— ASSIGNMENT —
Return only the lines from the one that contains "- Implement email" through the last line of the records below, exactly as they stand. Pictures are not part of the copy.

— PROVIDED ENTRIES —
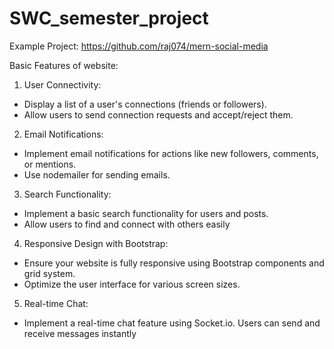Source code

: # SWC_semester_project

Example Project: https://github.com/raj074/mern-social-media


Basic Features of website:
1) User Connectivity:
- Display a list of a user's connections (friends or followers).
- Allow users to send connection requests and accept/reject them.

2) Email Notifications:
- Implement email notifications for actions like new followers, comments, or mentions.
- Use nodemailer for sending emails.

3) Search Functionality:
- Implement a basic search functionality for users and posts.
- Allow users to find and connect with others easily

4) Responsive Design with Bootstrap:
- Ensure your website is fully responsive using Bootstrap components and grid system.
- Optimize the user interface for various screen sizes.

5) Real-time Chat:
- Implement a real-time chat feature using Socket.io.
Users can send and receive messages instantly
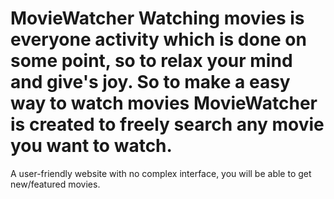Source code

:# MovieWatcher Watching movies is everyone activity which is done on some point, so to relax your mind and give's joy. So to make a easy way to watch movies MovieWatcher is created to freely search any movie you want to watch.
A user-friendly website with no complex interface, you will be able to get new/featured movies.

— ANSWER TO THE PROBLEM —
- Implement email notifications for actions like new followers, comments, or mentions.
- Use nodemailer for sending emails.

3) Search Functionality:
- Implement a basic search functionality for users and posts.
- Allow users to find and connect with others easily

4) Responsive Design with Bootstrap:
- Ensure your website is fully responsive using Bootstrap components and grid system.
- Optimize the user interface for various screen sizes.

5) Real-time Chat:
- Implement a real-time chat feature using Socket.io.
Users can send and receive messages instantly
Source code

:# MovieWatcher Watching movies is everyone activity which is done on some point, so to relax your mind and give's joy. So to make a easy way to watch movies MovieWatcher is created to freely search any movie you want to watch.
A user-friendly website with no complex interface, you will be able to get new/featured movies.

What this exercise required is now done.